Select Page

When I was a young child living in Ohio I spent a lot of time playing with my cousin Gina, who was a couple of years younger than me and the daughter of my dad’s brother John. Gina and her family lived on a farm in nearby Oberlin. I remember traveling to her house where they had a large sandbox, and we played in that sandbox for hours at a time, digging trenches and building castles and houses and walls.

Gina might have been my best friend as a young child, as much as I could muster up the responsibilities of friendship. Our carefree times together still linger with me as the high epitome of childhood innocence: playing for the sake of playing, a privilege we gradually learn to give away as adults for the illusion of greater “responsibility.”

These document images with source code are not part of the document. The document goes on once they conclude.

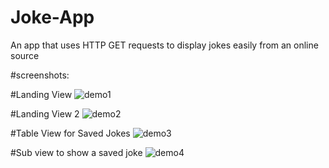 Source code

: # Joke-App
An app that uses HTTP GET requests to display jokes easily from an online source






#screenshots:

#Landing View
![demo1](https://github.com/JulianSerog/Joke-App/blob/master/demo_images/demo1.png)



#Landing View 2
![demo2](https://github.com/JulianSerog/Joke-App/blob/master/demo_images/demo2.png)


#Table View for Saved Jokes
![demo3](https://github.com/JulianSerog/Joke-App/blob/master/demo_images/demo3.png)



#Sub view to show a saved joke
![demo4](https://github.com/JulianSerog/Joke-App/blob/master/demo_images/demo4.png)
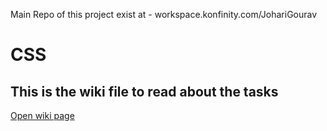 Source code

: Main Repo of this project exist at - workspace.konfinity.com/JohariGourav
# CSS

## This is the wiki file to read about the tasks

<a href="https://workspace.konfinity.com/html-css/css/-/wikis/01-Introduction" target="_blank">Open wiki page</a>

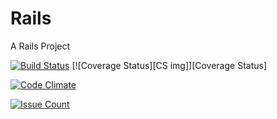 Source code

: # Rails

A Rails Project

[![Build Status](https://travis-ci.org/JacksonGL/Rails.svg?branch=master)](https://travis-ci.org/JacksonGL/Rails)
[![Coverage Status][CS img]][Coverage Status]

[![Code Climate](https://codeclimate.com/github/JacksonGL/Rails/badges/gpa.svg)](https://codeclimate.com/github/JacksonGL/Rails)
<!--[![Test Coverage](https://codeclimate.com/github/JacksonGL/Rails/badges/coverage.svg)](https://codeclimate.com/github/JacksonGL/Rails/coverage)-->
[![Issue Count](https://codeclimate.com/github/JacksonGL/Rails/badges/issue_count.svg)](https://codeclimate.com/github/JacksonGL/Rails) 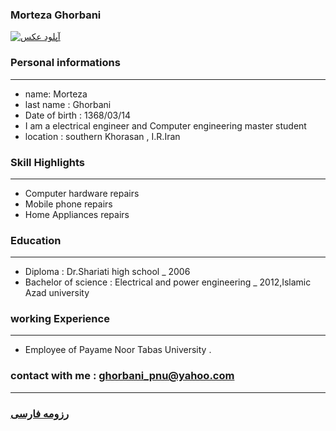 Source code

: 
### Morteza Ghorbani
<a href="https://uupload.ir/view/afl_photo.jpg" target="_blank"><img src="https://uupload.ir/files/afl_photo_thumb.jpg" border="0" alt="آپلود عکس" /></a>

### Personal informations

---
+ name: Morteza
+ last name : Ghorbani
+ Date of birth : 1368/03/14
+ I am a electrical engineer and Computer engineering master student
+ location : southern Khorasan , I.R.Iran


### Skill Highlights

---
+ Computer hardware repairs
+ Mobile phone repairs
+ Home Appliances repairs

### Education

---
+ Diploma : Dr.Shariati high school
_ 2006
+ Bachelor of science : Electrical and power engineering
_ 2012,Islamic Azad university


### working Experience

---
+ Employee of Payame Noor Tabas University .

### contact with me : ghorbani_pnu@yahoo.com


--- 
### [رزومه فارسی](resume-fa.md)
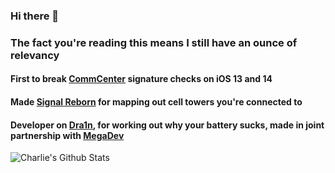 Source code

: ### Hi there 👋
### The fact you're reading this means I still have an ounce of relevancy 

#### First to break [CommCenter](https://github.com/CharlieWhile13/commcenterpatch13) signature checks on iOS 13 and 14 
#### Made [Signal Reborn](https://github.com/CharlieWhile13/SignalReborn) for mapping out cell towers you're connected to 
#### Developer on [Dra1n](https://github.com/MegaDevIOS/Dra1n_old), for working out why your battery sucks, made in joint partnership with [MegaDev](https://github.com/MegaDevIOS)

![Charlie's Github Stats](https://github-readme-stats.vercel.app/api?username=CharlieWhile13&show_icons=true&theme=radical)


<!--
**CharlieWhile13/CharlieWhile13** is a ✨ _special_ ✨ repository because its `README.md` (this file) appears on your GitHub profile.


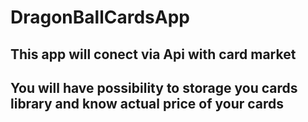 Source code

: # DragonBallCardsApp

## This app will conect via Api with card market ##

## You will have possibility to storage you cards library and know actual price of your cards ##
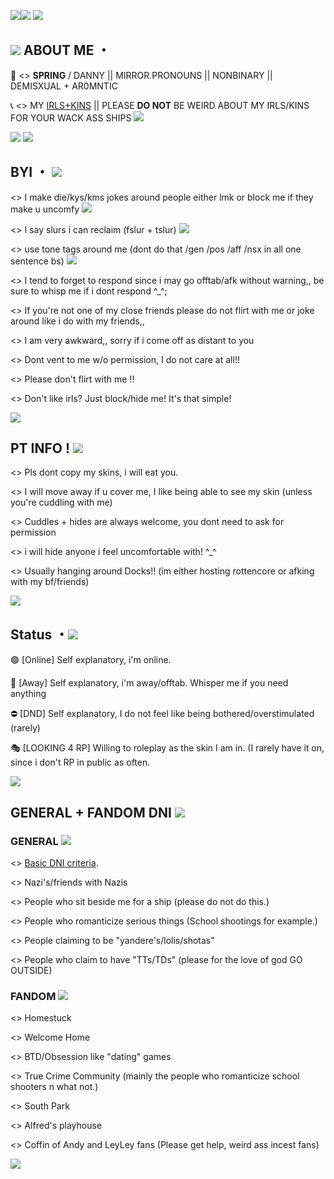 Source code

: <img src="https://64.media.tumblr.com/31cda49da9550cf44d4f3dabdb9e9c69/0204d4661e661699-65/s400x600/6eee9dd6e6ddd93d5986c5766b0b355354cf22e2.gifv"/><img src="https://64.media.tumblr.com/31cda49da9550cf44d4f3dabdb9e9c69/0204d4661e661699-65/s400x600/6eee9dd6e6ddd93d5986c5766b0b355354cf22e2.gifv"/>
<img src="https://64.media.tumblr.com/2d5f1003d0704b2e2df7f9759848a66e/e133a0e5f1275a4c-3e/s1280x1920/c653fcbe1de1205703a9f001a3ab05357e436afb.gifv"/>


## <img src="https://64.media.tumblr.com/1302c8b6c17f8c240dc4c8f309b865a8/04dfb8c512e3f807-9b/s75x75_c1/76c337ae7cf8a486f9ab9b24d60d5f2c42e9a553.gifv"/> ABOUT ME ・
 📸 <> **SPRING** / DANNY || MIRROR.PRONOUNS || NONBINARY || DEMISXUAL + AR0MNTIC

 📞 <> MY [IRLS+KINS](https://rentry.co/do_u_like_scary_movies) || PLEASE **DO NOT** BE WEIRD ABOUT MY IRLS/KINS FOR YOUR WACK ASS SHIPS
 <img src="https://64.media.tumblr.com/ad90f8b8b0432e58bfbad2f81c2c8ce1/09b0656ab042c182-86/s75x75_c1/4a90fa1e9aa46fda1a026aba00eeac8c98a662ad.gifv"/> 

<img src="https://camo.githubusercontent.com/dadcb93b38c0e85ee457f8885cff59c3edc88ae56d47028af36f6bc7fe5935a0/68747470733a2f2f36342e6d656469612e74756d626c722e636f6d2f62363163643434613063316364306437663435353664306538393832643736332f363932363464363561616139663035302d64372f73353430783831302f313534626437656562633933356230303039383963623365393837373630613233313333623732612e706e6a"/>
<img src="https://64.media.tumblr.com/61a41313c9d2c62fd6e91cc5b1e096b7/f4a50294f3025994-c5/s100x200/08f1080261f4ecc367edbc8566be2e278a0b9859.gifv"/>


## BYI ・ <img src="https://64.media.tumblr.com/b5aecbb79345a3f249167364f45c9eeb/3fb0d56c4d22b106-76/s75x75_c1/2a7574ea361b100a6f9426da2a044dd25fee890c.gifv"/>
<> I make die/kys/kms jokes around people either lmk or block me if they make u uncomfy <img src="https://64.media.tumblr.com/1ffa0f7150ee1c0d9cb4c1c2b6534c3b/47574d9a76005eb2-81/s75x75_c1/26cf571e699ee1c264ffc6b5772697b700abc40a.gifv"/>

<> I say slurs i can reclaim (fslur + tslur) <img src="https://64.media.tumblr.com/6625acfa135f373639d42c4c2afa265c/9a5e59d4a20102aa-4d/s75x75_c1/25095466d0f9bed2e5f9c034c38d543b922ca8da.gifv"/>

<> use tone tags around me (dont do that /gen /pos /aff /nsx in all one sentence bs) <img src="https://64.media.tumblr.com/d65212d0050b2057686a31a3033377a4/9a5e59d4a20102aa-17/s75x75_c1/f537b0a0585d89556f1dfac7a609449e0dcd6813.gifv"/>

<> I tend to forget to respond since i may go offtab/afk without warning,, be sure to whisp me if i dont respond ^_^;

<> If you're not one of my close friends please do not flirt with me or joke around like i do with my friends,,

<> I am very awkward,, sorry if i come off as distant to you

<> Dont vent to me w/o permission, I do not care at all!!

<> Please don't flirt with me !!

<> Don't like irls? Just block/hide me! It's that simple!

<img src="https://64.media.tumblr.com/969926cf994a7cc020ae0784e0790f66/0204d4661e661699-34/s400x600/d1da4d5efbc8e693667e66277769499229172c57.pnj"/>

## PT INFO ! <img src="https://64.media.tumblr.com/a7ddde07032a1a133ef59a0254abe069/1dc5e47a1373ca04-88/s75x75_c1/61d45717d5289105889e9d34667c90598623a322.gifv"/>
<> Pls dont copy my skins, i will eat you.

<> I will move away if u cover me, I like being able to see my skin (unless you're cuddling with me)

<> Cuddles + hides are always welcome, you dont need to ask for permission

<> i will hide anyone i feel uncomfortable with! ^_^

<> Usually hanging around Docks!! (im either hosting rottencore or afking with my bf/friends)

<img src="https://64.media.tumblr.com/c807d5ff7c4e53cdc339d7c19a3e4494/d34a8402aa5e18ba-63/s400x600/08c7100ba61bf96a9a7fd46be84453cd8ffd7a0c.gifv"/>

## Status ・<img src="https://64.media.tumblr.com/897c81c7be197898e44332b786946c0d/b2e2d62887240a43-6e/s75x75_c1/caf64824b3a5043b8facc2c3f6f144394a012d1b.gifv"/>
🟢 [Online] Self explanatory, i'm online.

🌙 [Away] Self explanatory, i'm away/offtab. Whisper me if you need anything

⛔ [DND] Self explanatory, I do not feel like being bothered/overstimulated (rarely)

🎭 [LOOKING 4 RP] Willing to roleplay as the skin I am in. (I rarely have it on, since i don't RP in public as often.

<img src="https://64.media.tumblr.com/72ac98a76ffbdd6ccda33bf779cc78d7/4f7dfb36276881c0-1d/s400x600/2e0846772797a79c43bf66c6b1d9fd93c3fcaf4e.gifv"/>

## GENERAL + FANDOM DNI <img src="https://64.media.tumblr.com/48e13a5e2dba92ce6378e23994c79828/7dd83616bdf9bbf5-d1/s75x75_c1/7d5ba57c1c033f8b816e0792e273c4dbdbeda2b4.gifv"/>

### __GENERAL__ <img src="https://64.media.tumblr.com/d620c0f989297108b4509a9881eb8460/b3c8341900b52468-42/s75x75_c1/c3f96108932c303dbadac28d452400d56f26cf8d.gifv"/>
<> [Basic DNI criteria](https://dni-criteria.carrd.co/).

<> Nazi's/friends with Nazis

<> People who sit beside me for a ship (please do not do this.)

<> People who romanticize serious things (School shootings for example.)

<> People claiming to be "yandere's/lolis/shotas"

<> People who claim to have "TTs/TDs" (please for the love of god GO OUTSIDE)

### __FANDOM__ <img src="https://64.media.tumblr.com/ac11806e74ed2e2a742ca48264ec4970/aef2956740a3f465-15/s75x75_c1/f2e009724e86b40421b6fa689592592471dc674a.gifv"/>
<> Homestuck

<> Welcome Home

<> BTD/Obsession like "dating" games

<> True Crime Community (mainly the people who romanticize school shooters n what not.)

<> South Park

<> Alfred's playhouse

<> Coffin of Andy and LeyLey fans (Please get help, weird ass incest fans)

<img src="https://64.media.tumblr.com/a50c6c5276e023dfb1975be8bc46f7e8/e133a0e5f1275a4c-74/s1280x1920/a9e4961f49fc5fa625a441f37d19cf6675df9ddd.gifv"/>
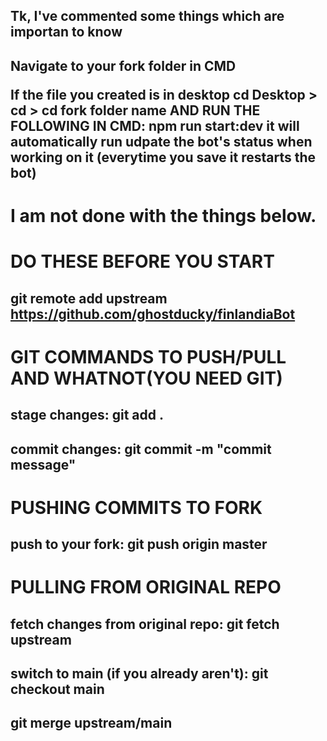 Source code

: <h2>Tk, I've commented some things which are importan to know</h2>

<h2>Navigate to your fork folder in CMD

If the file you created is in desktop
cd Desktop > cd <folder name> > cd fork folder name AND RUN THE FOLLOWING IN CMD: npm run start:dev
it will automatically run udpate the bot's status when working on it (everytime you save it restarts the bot)</h2>

# I am not done with the things below.


# DO THESE BEFORE YOU START
## git remote add upstream https://github.com/ghostducky/finlandiaBot

# GIT COMMANDS TO PUSH/PULL AND WHATNOT(YOU NEED GIT)

## stage changes: git add .
## commit changes: git commit -m "commit message"

# PUSHING COMMITS TO FORK
## push to your fork: git push origin master

# PULLING FROM ORIGINAL REPO
## fetch changes from original repo: git fetch upstream
## switch to main (if you already aren't): git checkout main
## git merge upstream/main
##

Behind the scenes a major change was in the works. It interrupted the life I knew and jump-started a string of goodbyes that slowly unraveled the perception of that innocence. My parents decided to move us to Florida, which I have often quipped is mandatory if you happen to reside in Ohio, New York or New Jersey.

I didn’t see much of my cousin Gina after the move to Florida. She and her family visited once or twice during the 1980s, and I saw her again at Christmas 1989 when we gathered at my oldest sister Fran’s house in Strongsville. By then Gina was a beautiful 20-year-old with big brown eyes, attending college. We had a lot of fun catching up.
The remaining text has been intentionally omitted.